Plain-text document sources:
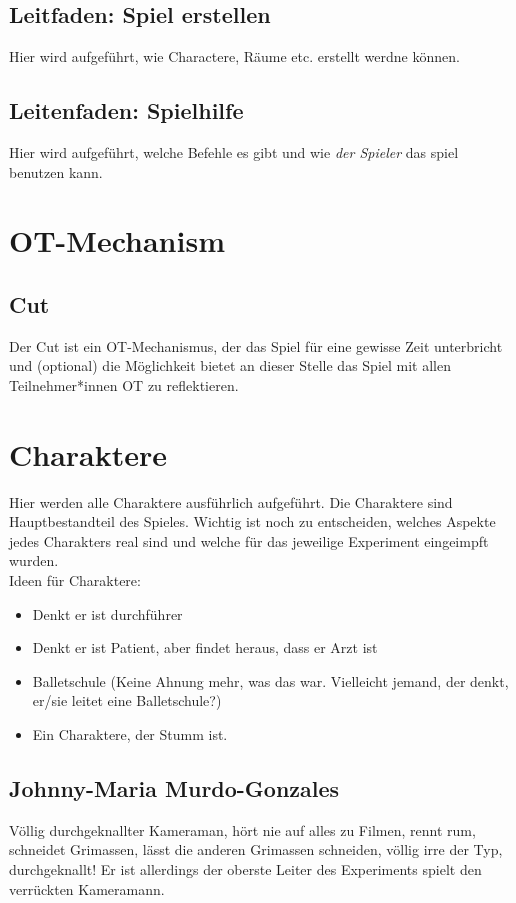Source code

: \documentclass[a4paper, 12pt]{scrartcl}
\begin{document}
    
    \subsection{Leitfaden: Spiel erstellen}
    Hier wird aufgeführt, wie Charactere, Räume etc. erstellt werdne können.
    
    \subsection{Leitenfaden: Spielhilfe}
    Hier wird aufgeführt, welche Befehle es gibt und wie \textit{der Spieler} das spiel benutzen kann.

    \section{OT-Mechanism}
    \subsection{Cut} \label{cut}
    Der Cut ist ein OT-Mechanismus, der das Spiel für eine gewisse Zeit unterbricht und (optional) die Möglichkeit bietet an dieser Stelle das Spiel mit allen Teilnehmer*innen OT zu reflektieren. 

    \section{Charaktere}
    Hier werden alle Charaktere ausführlich aufgeführt. Die Charaktere sind Hauptbestandteil des Spieles. Wichtig ist noch zu entscheiden, welches Aspekte jedes Charakters \glqq real\grqq{} sind und welche für das jeweilige Experiment \glqq eingeimpft\grqq{} wurden.\\
    Ideen für Charaktere:
    \begin{itemize}
    \item Denkt er ist durchführer
    \item Denkt er ist Patient, aber findet heraus, dass er Arzt ist
    \item Balletschule (Keine Ahnung mehr, was das war. Vielleicht jemand, der denkt, er/sie leitet eine Balletschule?)
    \item Ein Charaktere, der Stumm ist.
    \end{itemize}

    \subsection{Johnny-Maria Murdo-Gonzales}
    Völlig durchgeknallter Kameraman, hört nie auf alles zu Filmen, rennt rum, schneidet Grimassen, lässt die anderen Grimassen schneiden, völlig irre der Typ, durchgeknallt! 
    Er ist allerdings der oberste Leiter des Experiments \glqq spielt\grqq{} den verrückten Kameramann. 
    
\end{document}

| Problem description |
Could you write the entries out again exactly, without their pictures?

| Solution |
Source code

: \documentclass[a4paper, 12pt]{scrartcl}
\begin{document}
    
    \subsection{Leitfaden: Spiel erstellen}
    Hier wird aufgeführt, wie Charactere, Räume etc. erstellt werdne können.
    
    \subsection{Leitenfaden: Spielhilfe}
    Hier wird aufgeführt, welche Befehle es gibt und wie \textit{der Spieler} das spiel benutzen kann.

    \section{OT-Mechanism}
    \subsection{Cut} \label{cut}
    Der Cut ist ein OT-Mechanismus, der das Spiel für eine gewisse Zeit unterbricht und (optional) die Möglichkeit bietet an dieser Stelle das Spiel mit allen Teilnehmer*innen OT zu reflektieren. 

    \section{Charaktere}
    Hier werden alle Charaktere ausführlich aufgeführt. Die Charaktere sind Hauptbestandteil des Spieles. Wichtig ist noch zu entscheiden, welches Aspekte jedes Charakters \glqq real\grqq{} sind und welche für das jeweilige Experiment \glqq eingeimpft\grqq{} wurden.\\
    Ideen für Charaktere:
    \begin{itemize}
    \item Denkt er ist durchführer
    \item Denkt er ist Patient, aber findet heraus, dass er Arzt ist
    \item Balletschule (Keine Ahnung mehr, was das war. Vielleicht jemand, der denkt, er/sie leitet eine Balletschule?)
    \item Ein Charaktere, der Stumm ist.
    \end{itemize}

    \subsection{Johnny-Maria Murdo-Gonzales}
    Völlig durchgeknallter Kameraman, hört nie auf alles zu Filmen, rennt rum, schneidet Grimassen, lässt die anderen Grimassen schneiden, völlig irre der Typ, durchgeknallt! 
    Er ist allerdings der oberste Leiter des Experiments \glqq spielt\grqq{} den verrückten Kameramann. 
    
\end{document}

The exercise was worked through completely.